Repeat each record below exactly, omitting whatever pictures appear in it.

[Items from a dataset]
>>>>>
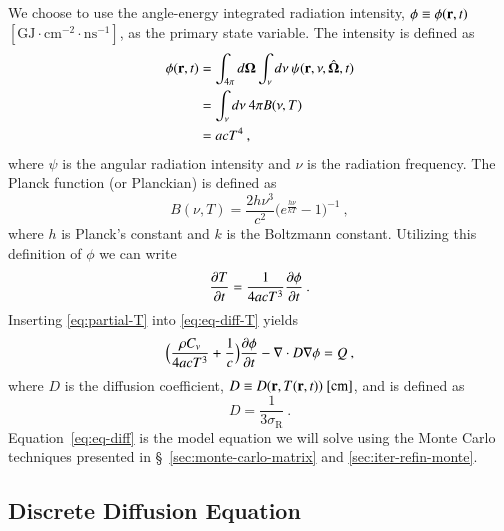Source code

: \documentclass[preprint,12pt]{elsarticle}
\newcommand{\Cv}{\ensuremath{C_{v}}}
\newcommand{\ros}{\ensuremath{\sigma_{\scriptscriptstyle\mathrm{R}}}}
\newcommand{\bOmega}{\ensuremath{\mathbf{\Omega}}}
\begin{document}
We choose to use the angle-energy integrated radiation intensity,
$\phi\equiv\phi(\mathbf{r},t)$
$[\text{GJ}\cdot\text{cm}^{-2}\cdot\text{ns}^{-1}]$, as the primary state
variable.  The intensity is defined as
\begin{equation}
  \label{eq:lte-phi}
  \begin{split}
    \phi(\ve{r},t) &=
    \int_{4\pi}d\bOmega\int_{\nu}d\nu\:\psi(\ve{r},\nu,\hat{\bOmega},t)
    \\ &= \int_{\nu}d\nu\: 4\pi B(\nu,T) \\ &= acT^{4}\:,
  \end{split}
\end{equation}
where $\psi$ is the angular radiation intensity and $\nu$ is the radiation
frequency.  The Planck function (or Planckian) is defined as
\begin{equation}
  B(\nu,T)=\frac{2h\nu^{3}}{c^{2}}\bigl(e^{\frac{h\nu}{kT}} -
  1\bigr)^{-1}\:,
\end{equation}
where $h$ is Planck's constant and $k$ is the Boltzmann constant.  Utilizing
this definition of $\phi$ we can write
\begin{equation}
  \label{eq:partial-T}
  \frac{\partial T}{\partial t} = \frac{1}{4acT^{3}}\frac{\partial \phi}{\partial t}\:.
\end{equation}
Inserting \eqref{eq:partial-T} into \eqref{eq:eq-diff-T} yields
\begin{equation}
  \label{eq:eq-diff}
  \Bigl(\frac{\rho\Cv}{4acT^{3}} + \frac{1}{c}\Bigr)\pder{\phi}{t} -
  \nabla\cdot D\grad{\phi} = Q\:,
\end{equation}
where $D$ is the diffusion coefficient, $D\equiv
D(\mathbf{r},T(\mathbf{r},t))\ [\text{cm}]$, and is defined as
\begin{equation}
  D = \frac{1}{3\ros}\:.
\end{equation}
Equation~\eqref{eq:eq-diff} is the model equation we will solve using the
Monte Carlo techniques presented in \S~\ref{sec:monte-carlo-matrix} and
\ref{sec:iter-refin-monte}.

\subsection{Discrete Diffusion Equation}
\end{document}

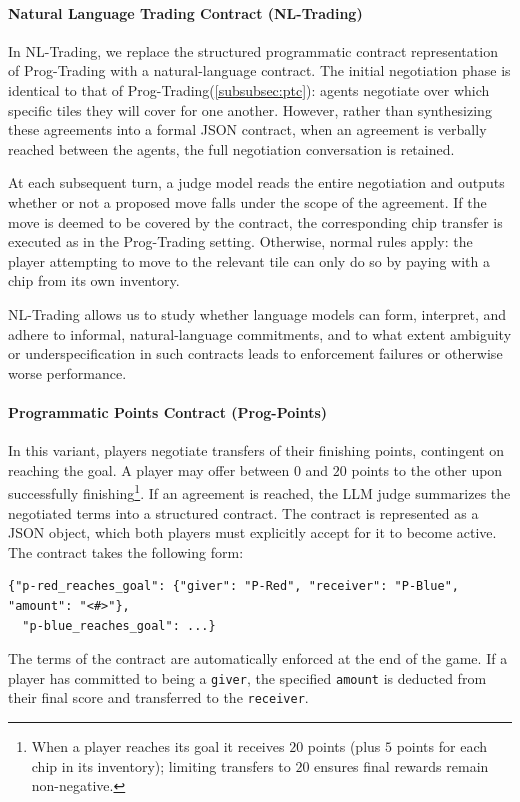 \documentclass{article} %
\newcommand{\PTC}{Prog-Trading\xspace}
\newcommand{\NLTC}{NL-Trading\xspace}
\newcommand{\PPC}{Prog-Points\xspace}
\begin{document}
\paragraph{Natural Language Trading Contract (\NLTC)}
\label{subsubsec:nltc}
In \NLTC, we replace the structured programmatic contract representation of \PTC with a natural-language contract. The initial negotiation phase is identical to that of \PTC  (\ref{subsubsec:ptc}): agents negotiate over which specific tiles they will cover for one another. However, rather than synthesizing these agreements into a formal JSON contract, when an agreement is verbally reached between the agents, the full negotiation conversation is retained. 

At each subsequent turn, a judge model reads the entire negotiation and outputs whether or not a proposed move falls under the scope of the agreement. If the move is deemed to be covered by the contract, the corresponding chip transfer is executed as in the \PTC setting. Otherwise, normal rules apply: the player attempting to move to the relevant tile can only do so by paying with a chip from its own inventory. 

\NLTC allows us to study whether language models can form, interpret, and adhere to informal, natural-language commitments, and to what extent ambiguity or underspecification in such contracts leads to enforcement failures or otherwise worse performance.


\paragraph{Programmatic Points Contract (\PPC)}
\label{subsubsec:strict_c4f}
In this variant, players negotiate transfers of their finishing points, contingent on reaching the goal. A player may offer between $0$ and $20$ points to the other upon successfully finishing\footnote{When a player reaches its goal it receives $20$ points (plus $5$ points for each chip in its inventory); limiting transfers to $20$ ensures final rewards remain non-negative.}. If an agreement is reached, the LLM judge summarizes the negotiated terms into a structured contract. The contract is represented as a JSON object, which both players must explicitly accept for it to become active. The contract takes the following form:
%
\begin{small}
\begin{verbatim}
{"p-red_reaches_goal": {"giver": "P-Red", "receiver": "P-Blue", "amount": "<#>"},
  "p-blue_reaches_goal": ...}
\end{verbatim}
\end{small}
%
The terms of the contract are automatically enforced at the end of the game. If a player has committed to being a \texttt{giver}, the specified \texttt{amount} is deducted from their final score and transferred to the \texttt{receiver}.
\end{document}
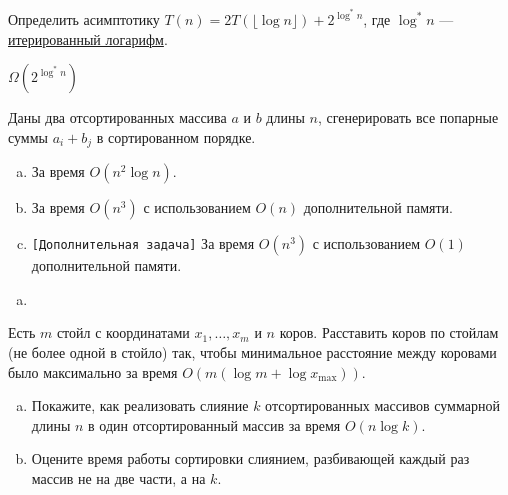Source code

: 
\begin{problem}
    Определить асимптотику $T(n) = 2T(\lfloor \log n \rfloor) + 2^{\log^* n}$, где $\log^* n$ ---
    \href{https://en.wikipedia.org/wiki/Iterated_logarithm}{итерированный логарифм}.
\end{problem}

\begin{solution}
    $\Omega(2^{\log^* n})$
\end{solution}


\begin{problem}
    Даны два отсортированных массива $a$ и $b$ длины $n$, сгенерировать все попарные суммы $a_i + b_j$
    в сортированном порядке.
    \begin{enumerate}[a)]
        \item За время $O(n^2 \log n)$.
        \item За время $O(n^3)$ с использованием $O(n)$ дополнительной памяти.
        \item \texttt{[Дополнительная задача]} За время $O(n^3)$ с использованием $O(1)$ дополнительной памяти.
    \end{enumerate}
\end{problem}

\begin{solution}
    \leavevmode\vspace{1pt}
    \begin{enumerate}[a)]
        \item
        
    \end{enumerate}
\end{solution}


\begin{problem}
    Есть $m$ стойл с координатами $x_1, \ldots, x_m$ и $n$ коров. Расставить коров по стойлам (не более одной в стойло) так,
    чтобы минимальное расстояние между коровами было максимально за время $O(m (\log{m} + \log{x_{\max}}))$.
\end{problem}

\begin{solution}
    \leavevmode\vspace{1pt}
    
\end{solution}


\begin{problem}
    \leavevmode\vspace{1pt}
    \begin{enumerate}[a)]
        \item Покажите, как реализовать слияние $k$ отсортированных массивов суммарной длины $n$ в один отсортированный массив за время $O(n \log k)$.
        \item Оцените время работы сортировки слиянием, разбивающей каждый раз массив не на две части, а на $k$.
    \end{enumerate}
\end{problem}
<<<<<
Written solution:
Source code

: \documentclass[preprint,12pt]{elsarticle}
\newcommand{\Cv}{\ensuremath{C_{v}}}
\newcommand{\ros}{\ensuremath{\sigma_{\scriptscriptstyle\mathrm{R}}}}
\newcommand{\bOmega}{\ensuremath{\mathbf{\Omega}}}
\begin{document}
We choose to use the angle-energy integrated radiation intensity,
$\phi\equiv\phi(\mathbf{r},t)$
$[\text{GJ}\cdot\text{cm}^{-2}\cdot\text{ns}^{-1}]$, as the primary state
variable.  The intensity is defined as
\begin{equation}
  \label{eq:lte-phi}
  \begin{split}
    \phi(\ve{r},t) &=
    \int_{4\pi}d\bOmega\int_{\nu}d\nu\:\psi(\ve{r},\nu,\hat{\bOmega},t)
    \\ &= \int_{\nu}d\nu\: 4\pi B(\nu,T) \\ &= acT^{4}\:,
  \end{split}
\end{equation}
where $\psi$ is the angular radiation intensity and $\nu$ is the radiation
frequency.  The Planck function (or Planckian) is defined as
\begin{equation}
  B(\nu,T)=\frac{2h\nu^{3}}{c^{2}}\bigl(e^{\frac{h\nu}{kT}} -
  1\bigr)^{-1}\:,
\end{equation}
where $h$ is Planck's constant and $k$ is the Boltzmann constant.  Utilizing
this definition of $\phi$ we can write
\begin{equation}
  \label{eq:partial-T}
  \frac{\partial T}{\partial t} = \frac{1}{4acT^{3}}\frac{\partial \phi}{\partial t}\:.
\end{equation}
Inserting \eqref{eq:partial-T} into \eqref{eq:eq-diff-T} yields
\begin{equation}
  \label{eq:eq-diff}
  \Bigl(\frac{\rho\Cv}{4acT^{3}} + \frac{1}{c}\Bigr)\pder{\phi}{t} -
  \nabla\cdot D\grad{\phi} = Q\:,
\end{equation}
where $D$ is the diffusion coefficient, $D\equiv
D(\mathbf{r},T(\mathbf{r},t))\ [\text{cm}]$, and is defined as
\begin{equation}
  D = \frac{1}{3\ros}\:.
\end{equation}
Equation~\eqref{eq:eq-diff} is the model equation we will solve using the
Monte Carlo techniques presented in \S~\ref{sec:monte-carlo-matrix} and
\ref{sec:iter-refin-monte}.

\subsection{Discrete Diffusion Equation}
\end{document}

 \documentclass{article} %
\newcommand{\PTC}{Prog-Trading\xspace}
\newcommand{\NLTC}{NL-Trading\xspace}
\newcommand{\PPC}{Prog-Points\xspace}
\begin{document}
\paragraph{Natural Language Trading Contract (\NLTC)}
\label{subsubsec:nltc}
In \NLTC, we replace the structured programmatic contract representation of \PTC with a natural-language contract. The initial negotiation phase is identical to that of \PTC  (\ref{subsubsec:ptc}): agents negotiate over which specific tiles they will cover for one another. However, rather than synthesizing these agreements into a formal JSON contract, when an agreement is verbally reached between the agents, the full negotiation conversation is retained. 

At each subsequent turn, a judge model reads the entire negotiation and outputs whether or not a proposed move falls under the scope of the agreement. If the move is deemed to be covered by the contract, the corresponding chip transfer is executed as in the \PTC setting. Otherwise, normal rules apply: the player attempting to move to the relevant tile can only do so by paying with a chip from its own inventory. 

\NLTC allows us to study whether language models can form, interpret, and adhere to informal, natural-language commitments, and to what extent ambiguity or underspecification in such contracts leads to enforcement failures or otherwise worse performance.


\paragraph{Programmatic Points Contract (\PPC)}
\label{subsubsec:strict_c4f}
In this variant, players negotiate transfers of their finishing points, contingent on reaching the goal. A player may offer between $0$ and $20$ points to the other upon successfully finishing\footnote{When a player reaches its goal it receives $20$ points (plus $5$ points for each chip in its inventory); limiting transfers to $20$ ensures final rewards remain non-negative.}. If an agreement is reached, the LLM judge summarizes the negotiated terms into a structured contract. The contract is represented as a JSON object, which both players must explicitly accept for it to become active. The contract takes the following form:
%
\begin{small}
\begin{verbatim}
{"p-red_reaches_goal": {"giver": "P-Red", "receiver": "P-Blue", "amount": "<#>"},
  "p-blue_reaches_goal": ...}
\end{verbatim}
\end{small}
%
The terms of the contract are automatically enforced at the end of the game. If a player has committed to being a \texttt{giver}, the specified \texttt{amount} is deducted from their final score and transferred to the \texttt{receiver}.
\end{document}
Source code

: 
\begin{problem}
    Определить асимптотику $T(n) = 2T(\lfloor \log n \rfloor) + 2^{\log^* n}$, где $\log^* n$ ---
    \href{https://en.wikipedia.org/wiki/Iterated_logarithm}{итерированный логарифм}.
\end{problem}

\begin{solution}
    $\Omega(2^{\log^* n})$
\end{solution}


\begin{problem}
    Даны два отсортированных массива $a$ и $b$ длины $n$, сгенерировать все попарные суммы $a_i + b_j$
    в сортированном порядке.
    \begin{enumerate}[a)]
        \item За время $O(n^2 \log n)$.
        \item За время $O(n^3)$ с использованием $O(n)$ дополнительной памяти.
        \item \texttt{[Дополнительная задача]} За время $O(n^3)$ с использованием $O(1)$ дополнительной памяти.
    \end{enumerate}
\end{problem}

\begin{solution}
    \leavevmode\vspace{1pt}
    \begin{enumerate}[a)]
        \item
        
    \end{enumerate}
\end{solution}


\begin{problem}
    Есть $m$ стойл с координатами $x_1, \ldots, x_m$ и $n$ коров. Расставить коров по стойлам (не более одной в стойло) так,
    чтобы минимальное расстояние между коровами было максимально за время $O(m (\log{m} + \log{x_{\max}}))$.
\end{problem}

\begin{solution}
    \leavevmode\vspace{1pt}
    
\end{solution}


\begin{problem}
    \leavevmode\vspace{1pt}
    \begin{enumerate}[a)]
        \item Покажите, как реализовать слияние $k$ отсортированных массивов суммарной длины $n$ в один отсортированный массив за время $O(n \log k)$.
        \item Оцените время работы сортировки слиянием, разбивающей каждый раз массив не на две части, а на $k$.
    \end{enumerate}
\end{problem}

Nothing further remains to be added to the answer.